Quelle est la formule de l'alpha de Jensen ?
Alpha = Rendement du portefeuille − [taux sans risque + bêta × (rendement de l'indice − taux sans risque)]. La partie entre crochets correspond au rendement attendu selon le modèle d'évaluation des actifs financiers (MEDAF).
Quelle différence entre alpha et bêta ?
Le bêta mesure la sensibilité d'un portefeuille aux mouvements du marché (le risque systématique), tandis que l'alpha mesure le rendement excédentaire généré au-delà de ce que le bêta justifie. Le bêta décrit le risque, l'alpha décrit le talent.
Un alpha positif est-il toujours bon signe ?
Un alpha positif est favorable, mais il doit être interprété sur une période suffisamment longue et net de frais. Un alpha élevé sur quelques mois peut relever de la chance plutôt que de la compétence du gérant.
Qu'est-ce qu'un bon alpha de Jensen ?
Il n'existe pas de seuil universel. Tout alpha positif et persistant, net de frais, sur un cycle de marché complet, est considéré comme une performance de qualité. La plupart des gérants actifs peinent à dégager un alpha positif durable.
Comment exprime-t-on l'alpha ?
L'alpha s'exprime en pourcentage, en points de base (1 % = 100 points de base) ou parfois en nombre entier. Un alpha de 2 correspond à un rendement excédentaire annuel de 2 % par rapport à l'indice de référence.
Quel taux sans risque utiliser pour le calcul ?

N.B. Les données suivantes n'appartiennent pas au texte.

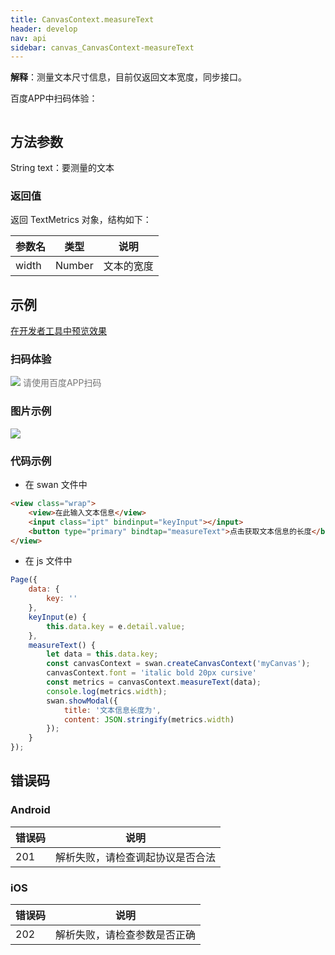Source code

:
 ```yaml
---
title: CanvasContext.measureText
header: develop
nav: api
sidebar: canvas_CanvasContext-measureText
---
```


 


**解释**：测量文本尺寸信息，目前仅返回文本宽度，同步接口。

 百度APP中扫码体验： 

<img src=""  class="demo-qrcode-image" />

## 方法参数 

String text：要测量的文本  

### 返回值

返回 TextMetrics 对象，结构如下：

| 参数名 | 类型 | 说明 |
|---- | ---- | ---- |
| width | Number | 文本的宽度 |
## 示例
<a href="swanide://fragment/15efae9ad9cf32fc8ba7991ca3a877f51574271401532" title="在开发者工具中预览效果" target="_self">在开发者工具中预览效果</a>
 
### 扫码体验

<div class='scan-code-container'>
    <img src="https://b.bdstatic.com/miniapp/assets/images/doc_demo/fragment_measureText.png" class="demo-qrcode-image" />
    <font color=#777 12px>请使用百度APP扫码</font>
</div>

###  图片示例  
<div class="m-doc-custom-examples">
    <div class="m-doc-custom-examples-correct">
        <img src="https://b.bdstatic.com/miniapp/image/measureText.gif">
    </div>
    <div class="m-doc-custom-examples-correct">
        <img src=" ">
    </div>
    <div class="m-doc-custom-examples-correct">
        <img src=" ">
    </div>     
</div>

### 代码示例 



* 在 swan 文件中

```html
<view class="wrap">
    <view>在此输入文本信息</view>
    <input class="ipt" bindinput="keyInput"></input>
    <button type="primary" bindtap="measureText">点击获取文本信息的长度</button>
</view>
```

* 在 js 文件中

```js
Page({
    data: {
        key: ''
    },
    keyInput(e) {
        this.data.key = e.detail.value;
    },
    measureText() {
        let data = this.data.key;
        const canvasContext = swan.createCanvasContext('myCanvas');
        canvasContext.font = 'italic bold 20px cursive'
        const metrics = canvasContext.measureText(data);
        console.log(metrics.width);
        swan.showModal({
            title: '文本信息长度为',
            content: JSON.stringify(metrics.width)
        }); 
    }
});
```
##  错误码
### Android

|错误码|说明|
|--|--|
|201|解析失败，请检查调起协议是否合法|

### iOS

|错误码|说明|
|--|--|
|202|解析失败，请检查参数是否正确      |
 


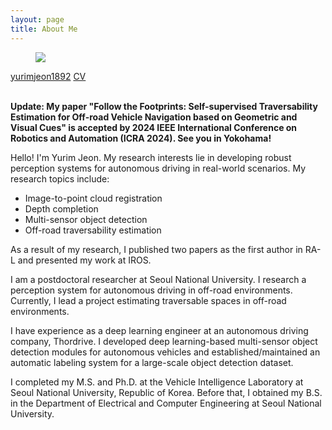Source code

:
```yaml
---
layout: page
title: About Me
---
```



<figure>
    <img src="{{ "/assets/profilepic.jpg" | relative_url }}">
</figure>

<div class="icon-container">
    <span class="link-with-icon">
        <i data-feather="github"></i>
        <a href="https://github.com/yurimjeon1892" target="_blank">yurimjeon1892</a>
    </span>
    <span class="link-with-icon">
        <i data-feather="paperclip"></i>
        <a href="{{ "/assets/cv_yurim_jeon.pdf" | relative_url }}" target="_blank">CV</a>
    </span>    
</div>

<br>


**Update: My paper "Follow the Footprints: Self-supervised Traversability Estimation for Off-road Vehicle Navigation based on Geometric and Visual Cues" is accepted by 2024 IEEE International Conference on Robotics and Automation (ICRA 2024). See you in Yokohama!**




Hello! I'm Yurim Jeon. My research interests lie in developing robust perception systems for autonomous driving in real-world scenarios. My research topics include:

* Image-to-point cloud registration
* Depth completion
* Multi-sensor object detection
* Off-road traversability estimation

As a result of my research, I published two papers as the first author in RA-L and presented my work at IROS. 

I am a postdoctoral researcher at Seoul National University. I research a perception system for autonomous driving in off-road environments. Currently, I lead a project estimating traversable spaces in off-road environments.

I have experience as a deep learning engineer at an autonomous driving company, Thordrive. I developed deep learning-based multi-sensor object detection modules for autonomous vehicles and established/maintained an automatic labeling system for a large-scale object detection dataset.

I completed my M.S. and Ph.D. at the Vehicle Intelligence Laboratory at Seoul National University, Republic of Korea. Before that, I obtained my B.S. in the Department of Electrical and Computer Engineering at Seoul National University.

On utilise généralement le rendement d'un bon du Trésor américain à 3 mois ou à 10 ans, ou un emprunt d'État de la zone euro pour un portefeuille européen. À la mi-2026, le bon à 3 mois américain se situe autour de 3,7 %.

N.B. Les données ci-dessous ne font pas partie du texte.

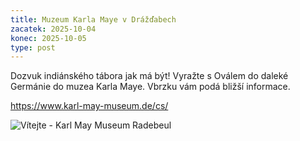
 ```yaml
---
title: Muzeum Karla Maye v Drážďabech
zacatek: 2025-10-04
konec: 2025-10-05
type: post
---
```

D﻿ozvuk indiánského tábora jak má být! Vyražte s Oválem do daleké Germánie do muzea Karla Maye. Vbrzku vám podá bližší informace.

<https://www.karl-may-museum.de/cs/>

![Vítejte - Karl May Museum Radebeul](https://www.karl-may-museum.de/wp-content/uploads/2018/07/slide_cz.jpg)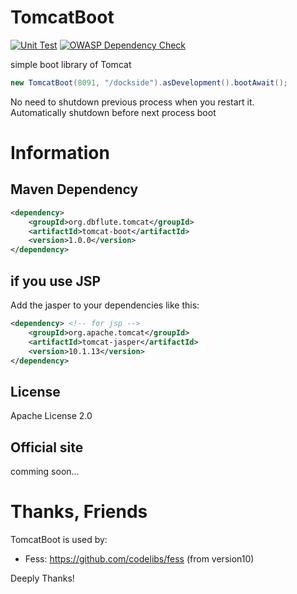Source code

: # TomcatBoot

[![Unit Test](https://github.com/dbflute-session/tomcat-boot/actions/workflows/unit_test.yaml/badge.svg?branch=master)](https://github.com/dbflute-session/tomcat-boot/actions/workflows/unit_test.yaml)
[![OWASP Dependency Check](https://github.com/dbflute-session/tomcat-boot/actions/workflows/owasp_dependency_check.yaml/badge.svg?branch=master)](https://github.com/dbflute-session/tomcat-boot/actions/workflows/owasp_dependency_check.yaml)

simple boot library of Tomcat

```java
new TomcatBoot(8091, "/dockside").asDevelopment().bootAwait();
```

No need to shutdown previous process when you restart it.  
Automatically shutdown before next process boot

# Information
## Maven Dependency
```xml
<dependency>
    <groupId>org.dbflute.tomcat</groupId>
    <artifactId>tomcat-boot</artifactId>
    <version>1.0.0</version>
</dependency>
```

## if you use JSP
Add the jasper to your dependencies like this:
```xml
<dependency> <!-- for jsp -->
    <groupId>org.apache.tomcat</groupId>
    <artifactId>tomcat-jasper</artifactId>
    <version>10.1.13</version>
</dependency>
```

## License
Apache License 2.0

## Official site
comming soon...

# Thanks, Friends
TomcatBoot is used by:  
- Fess: https://github.com/codelibs/fess (from version10)

Deeply Thanks!

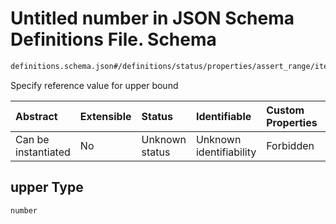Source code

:# Untitled number in JSON Schema Definitions File.  Schema

```txt
definitions.schema.json#/definitions/status/properties/assert_range/items/properties/upper
```

Specify reference value for upper bound

| Abstract            | Extensible | Status         | Identifiable            | Custom Properties | Additional Properties | Access Restrictions | Defined In                                                                         |
| :------------------ | :--------- | :------------- | :---------------------- | :---------------- | :-------------------- | :------------------ | :--------------------------------------------------------------------------------- |
| Can be instantiated | No         | Unknown status | Unknown identifiability | Forbidden         | Allowed               | none                | [definitions.schema.json\*](../out/definitions.schema.json "open original schema") |

## upper Type

`number`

Quelle différence entre l'alpha de Jensen et le ratio de Sharpe ?
Le ratio de Sharpe ajuste le rendement excédentaire à la volatilité totale, tandis que l'alpha de Jensen l'ajuste au seul risque systématique (le bêta). Le premier note l'efficience risque/rendement, le second isole la création de valeur du gérant face à un indice.
Pourquoi la plupart des fonds actifs ne génèrent-ils pas d'alpha ?

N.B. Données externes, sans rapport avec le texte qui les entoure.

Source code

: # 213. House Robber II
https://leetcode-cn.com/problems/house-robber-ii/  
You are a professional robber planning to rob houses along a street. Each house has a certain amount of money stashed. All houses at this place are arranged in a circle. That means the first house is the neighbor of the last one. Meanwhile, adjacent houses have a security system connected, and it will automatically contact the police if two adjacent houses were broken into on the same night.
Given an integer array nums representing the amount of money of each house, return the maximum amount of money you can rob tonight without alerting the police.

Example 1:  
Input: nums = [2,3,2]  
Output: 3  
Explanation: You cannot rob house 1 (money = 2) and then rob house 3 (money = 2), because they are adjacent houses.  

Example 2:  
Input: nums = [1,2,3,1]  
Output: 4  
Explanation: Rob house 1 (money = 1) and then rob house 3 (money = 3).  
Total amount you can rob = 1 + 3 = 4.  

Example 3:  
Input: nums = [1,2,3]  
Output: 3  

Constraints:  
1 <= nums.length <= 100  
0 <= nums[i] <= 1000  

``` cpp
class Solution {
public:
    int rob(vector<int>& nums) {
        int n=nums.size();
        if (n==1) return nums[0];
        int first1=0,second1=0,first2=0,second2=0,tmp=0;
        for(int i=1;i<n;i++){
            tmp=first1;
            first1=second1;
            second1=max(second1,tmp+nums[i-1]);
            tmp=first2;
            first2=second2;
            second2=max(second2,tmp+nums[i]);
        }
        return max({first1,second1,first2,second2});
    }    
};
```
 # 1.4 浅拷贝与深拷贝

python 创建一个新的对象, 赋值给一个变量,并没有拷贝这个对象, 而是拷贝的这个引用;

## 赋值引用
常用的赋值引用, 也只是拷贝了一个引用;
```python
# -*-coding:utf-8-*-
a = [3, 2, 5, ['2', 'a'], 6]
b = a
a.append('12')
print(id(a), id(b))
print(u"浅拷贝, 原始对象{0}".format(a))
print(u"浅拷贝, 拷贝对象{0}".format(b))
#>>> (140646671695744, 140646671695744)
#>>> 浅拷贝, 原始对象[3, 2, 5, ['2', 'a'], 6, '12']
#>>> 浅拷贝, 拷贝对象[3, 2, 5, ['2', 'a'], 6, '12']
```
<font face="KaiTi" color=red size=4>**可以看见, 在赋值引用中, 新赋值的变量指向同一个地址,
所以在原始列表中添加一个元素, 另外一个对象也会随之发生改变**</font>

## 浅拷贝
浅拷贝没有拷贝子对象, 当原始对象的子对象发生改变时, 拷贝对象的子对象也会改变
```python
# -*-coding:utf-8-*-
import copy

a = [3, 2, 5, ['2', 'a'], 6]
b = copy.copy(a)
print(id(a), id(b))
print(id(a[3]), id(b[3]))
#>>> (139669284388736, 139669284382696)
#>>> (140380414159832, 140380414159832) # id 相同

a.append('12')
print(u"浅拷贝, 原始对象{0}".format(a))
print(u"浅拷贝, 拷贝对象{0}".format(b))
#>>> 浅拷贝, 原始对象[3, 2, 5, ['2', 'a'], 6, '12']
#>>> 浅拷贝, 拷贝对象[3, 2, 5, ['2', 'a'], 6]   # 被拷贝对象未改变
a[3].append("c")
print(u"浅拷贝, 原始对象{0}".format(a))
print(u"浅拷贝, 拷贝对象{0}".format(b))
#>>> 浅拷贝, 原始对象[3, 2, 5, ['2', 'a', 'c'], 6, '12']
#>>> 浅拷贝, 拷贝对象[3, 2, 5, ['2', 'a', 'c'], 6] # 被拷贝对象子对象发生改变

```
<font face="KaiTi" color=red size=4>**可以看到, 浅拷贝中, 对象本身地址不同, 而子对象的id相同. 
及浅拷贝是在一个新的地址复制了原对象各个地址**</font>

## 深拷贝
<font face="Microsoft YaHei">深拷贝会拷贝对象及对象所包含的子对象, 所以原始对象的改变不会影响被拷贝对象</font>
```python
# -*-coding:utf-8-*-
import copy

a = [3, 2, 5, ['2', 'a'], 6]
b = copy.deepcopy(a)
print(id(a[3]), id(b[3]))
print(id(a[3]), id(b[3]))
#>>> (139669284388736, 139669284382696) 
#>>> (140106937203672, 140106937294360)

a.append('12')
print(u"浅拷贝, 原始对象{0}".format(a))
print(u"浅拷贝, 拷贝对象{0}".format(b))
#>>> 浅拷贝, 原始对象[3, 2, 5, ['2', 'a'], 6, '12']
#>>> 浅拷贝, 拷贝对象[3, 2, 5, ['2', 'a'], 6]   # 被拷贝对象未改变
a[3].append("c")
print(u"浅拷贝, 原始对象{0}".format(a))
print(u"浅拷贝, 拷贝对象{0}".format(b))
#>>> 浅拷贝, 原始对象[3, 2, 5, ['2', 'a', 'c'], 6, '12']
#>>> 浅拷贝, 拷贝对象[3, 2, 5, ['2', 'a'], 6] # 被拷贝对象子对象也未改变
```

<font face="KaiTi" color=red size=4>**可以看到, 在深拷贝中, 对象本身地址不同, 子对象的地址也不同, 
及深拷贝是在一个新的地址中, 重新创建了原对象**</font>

L'alpha est un jeu à somme nulle avant frais, et à somme négative après frais et commissions. Les coûts de gestion élevés des fonds actifs réduisent mécaniquement leur alpha net, ce qui favorise les ETF indiciels à bas coûts.
L'alpha de Jensen s'applique-t-il aux ETF et aux cryptos ?
Oui, dès lors qu'un indice de référence pertinent et un bêta existent. Un ETF indiciel pur devrait afficher un alpha proche de zéro, tandis qu'une stratégie active sur actions ou cryptos peut viser un alpha positif, au prix d'un risque accru.

Avertissement : Investir en bourse comporte un risque de perte en capital. Les performances passées ne présagent pas des performances futures. Cet article est fourni à titre informatif uniquement et ne constitue pas un conseil en investissement.